ACTIVITY:
Show each line of the data below in which "finite" occurs.

TASK INPUT:
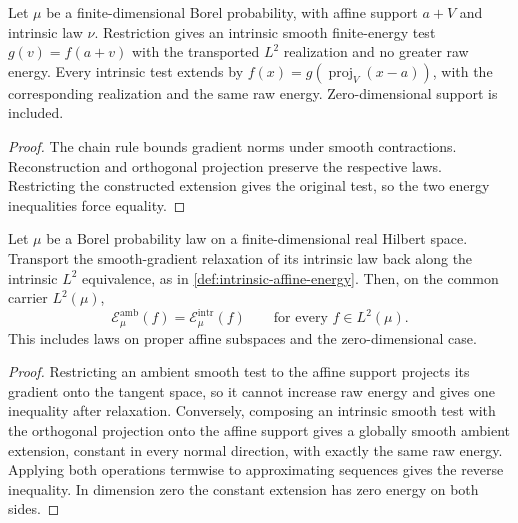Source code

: \begin{lemma}
  \label{lem:smooth-tests-affine-restriction-extension}
  \leanok
  Let $\mu$ be a finite-dimensional Borel probability, with affine support $a+V$ and intrinsic
  law $\nu$. Restriction gives an intrinsic smooth finite-energy test $g(v)=f(a+v)$ with the
  transported $L^2$ realization and no greater raw energy. Every intrinsic test extends by
  $f(x)=g(\operatorname{proj}_V(x-a))$, with the corresponding realization and the same raw energy.
  Zero-dimensional support is included.
\end{lemma}
\begin{proof}
  \leanok
  The chain rule bounds gradient norms under smooth contractions. Reconstruction and orthogonal
  projection preserve the respective laws. Restricting the constructed extension gives the
  original test, so the two energy inequalities force equality.
\end{proof}

\begin{theorem}
  \label{thm:ambient-intrinsic-relaxation-equality}
  \leanok
  Let $\mu$ be a Borel probability law on a finite-dimensional real Hilbert space.  Transport the
  smooth-gradient relaxation of its intrinsic law back along the intrinsic $L^2$ equivalence, as
  in \cref{def:intrinsic-affine-energy}.  Then, on the common carrier $L^2(\mu)$,
  \[
    \mathcal E^{\mathrm{amb}}_\mu(f)
      =\mathcal E^{\mathrm{intr}}_\mu(f)
    \qquad\text{for every }f\in L^2(\mu).
  \]
  This includes laws on proper affine subspaces and the zero-dimensional case.
\end{theorem}
\begin{proof}
  \leanok
   Restricting an ambient smooth test to the affine support projects its gradient onto the
  tangent space, so it cannot increase raw energy and gives one inequality after relaxation.
  Conversely, composing an intrinsic smooth test with the orthogonal projection onto the affine
  support gives a globally smooth ambient extension, constant in every normal direction, with
  exactly the same raw energy.  Applying both operations termwise to approximating sequences gives
  the reverse inequality.  In dimension zero the constant extension has zero energy on both sides.
\end{proof}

SOLUTION:
  Let $\mu$ be a finite-dimensional Borel probability, with affine support $a+V$ and intrinsic
  law $\nu$. Restriction gives an intrinsic smooth finite-energy test $g(v)=f(a+v)$ with the
  Let $\mu$ be a Borel probability law on a finite-dimensional real Hilbert space.  Transport the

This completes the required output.